Contract Number: ----------
Start Date: ----    Completed: ----
Phase II year
2014
Phase II Amount
$1,000,000
Todays approaches to production planning and inventory management in a distribution network for large industrial gases and chemicals manufacturers are based on static snap-shot data and are not suitable for real-time use in tactical demand fulfillment. Companies have yet to harness the potential of powerful new computing technologies to find solutions for energy and other costly inefficiencies persisting in their supply chains many of which must be solved in real-time. This project addresses DOEs interest in turnkey solutions advancing the use of HPC in manufacturing and is intended to result in increased supply chain efficiency, reduced costs, and job creation. The overall objective is to develop a next generation production planning and distribution optimization algorithm together with a data-integration platform to provide timely and accurate data required for the optimization model. We take a two-pronged approach to address the problem: (1) leverage HPC technology to parallelize and rapidly solve the production planning and distribution problem and (2) leverage Big Data technology on a HPC platform to address the required data-integration.
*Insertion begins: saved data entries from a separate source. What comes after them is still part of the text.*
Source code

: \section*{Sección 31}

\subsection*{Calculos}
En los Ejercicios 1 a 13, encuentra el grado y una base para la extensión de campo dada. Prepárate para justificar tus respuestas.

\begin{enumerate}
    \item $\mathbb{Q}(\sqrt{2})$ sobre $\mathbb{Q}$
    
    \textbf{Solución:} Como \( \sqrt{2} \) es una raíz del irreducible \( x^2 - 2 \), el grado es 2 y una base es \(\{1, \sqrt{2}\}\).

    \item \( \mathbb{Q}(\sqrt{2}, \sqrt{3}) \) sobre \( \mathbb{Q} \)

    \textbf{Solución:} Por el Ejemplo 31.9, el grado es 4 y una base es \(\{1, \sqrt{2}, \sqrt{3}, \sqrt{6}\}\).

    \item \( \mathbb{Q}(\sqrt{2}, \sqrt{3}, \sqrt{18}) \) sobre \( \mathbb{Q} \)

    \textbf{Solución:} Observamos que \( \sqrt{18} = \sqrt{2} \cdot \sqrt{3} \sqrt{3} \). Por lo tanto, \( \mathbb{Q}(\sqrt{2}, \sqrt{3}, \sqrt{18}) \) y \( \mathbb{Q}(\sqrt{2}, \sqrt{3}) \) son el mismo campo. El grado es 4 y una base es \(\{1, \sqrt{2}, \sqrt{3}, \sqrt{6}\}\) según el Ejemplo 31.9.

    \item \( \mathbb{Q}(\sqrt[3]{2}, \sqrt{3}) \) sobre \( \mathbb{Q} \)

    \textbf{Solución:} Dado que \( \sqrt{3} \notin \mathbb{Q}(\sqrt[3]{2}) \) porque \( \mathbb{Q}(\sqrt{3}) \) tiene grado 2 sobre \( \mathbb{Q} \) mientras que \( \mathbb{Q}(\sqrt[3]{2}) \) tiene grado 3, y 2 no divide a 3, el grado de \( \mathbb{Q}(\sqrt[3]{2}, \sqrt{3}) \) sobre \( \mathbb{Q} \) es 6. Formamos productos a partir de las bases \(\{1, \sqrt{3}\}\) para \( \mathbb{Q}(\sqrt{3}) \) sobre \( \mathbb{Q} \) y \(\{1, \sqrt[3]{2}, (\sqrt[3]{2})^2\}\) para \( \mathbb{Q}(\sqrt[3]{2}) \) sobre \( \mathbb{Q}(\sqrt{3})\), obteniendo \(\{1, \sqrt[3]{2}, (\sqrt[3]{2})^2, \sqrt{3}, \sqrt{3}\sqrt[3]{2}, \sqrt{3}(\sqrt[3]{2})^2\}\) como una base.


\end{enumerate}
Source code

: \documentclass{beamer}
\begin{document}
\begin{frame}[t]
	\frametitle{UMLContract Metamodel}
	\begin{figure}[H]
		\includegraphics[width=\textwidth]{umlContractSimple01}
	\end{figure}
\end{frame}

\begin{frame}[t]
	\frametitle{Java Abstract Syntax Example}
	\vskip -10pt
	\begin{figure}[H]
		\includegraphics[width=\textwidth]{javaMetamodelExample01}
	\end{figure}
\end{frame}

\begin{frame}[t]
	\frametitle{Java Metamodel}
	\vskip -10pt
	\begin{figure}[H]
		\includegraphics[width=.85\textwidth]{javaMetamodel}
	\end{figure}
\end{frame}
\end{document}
Phase I R & amp;D resulted in (1) a comprehensive model formulation that provides vehicle routing, production optimization and inventory optimization simultaneously and (2) a Big Data analytics framework to support the generation of the required input data. We demonstrated that using HPC, we can achieve 1080- times faster performance (vs. non-HPC implementation) without loss of optimality, thus proving feasibility of our innovation. We used industrial data and benchmarking to prove optimality and scalability. Our results were reviewed by several prospective customers and we received encouraging feedback (see support letters). We plan to build on the formulations and the test-bed created in Phase I and improve our algorithms. Our research activities will also focus on overcoming challenges including scalability of the solution, data security, and total cost of ownership. Our target is to be ready by the end of Phase II with a prototype turnkey application running on a hosted-HPC infrastructure, which allows us to start commercialization of our product as a service over the Internet to a variety of customers. Commercial Applications and Other

Benefits:
The envisioned software system will be used to obtain optimal production planning and distribution at multi-product, multi-depot manufacturing companies which utilize many fleets of vehicles. It is expected to result in significant efficiencies and reductions in energy and other operating costs. It is intended to increase the global competitiveness of the U.S. manufacturing sector and result in job creation.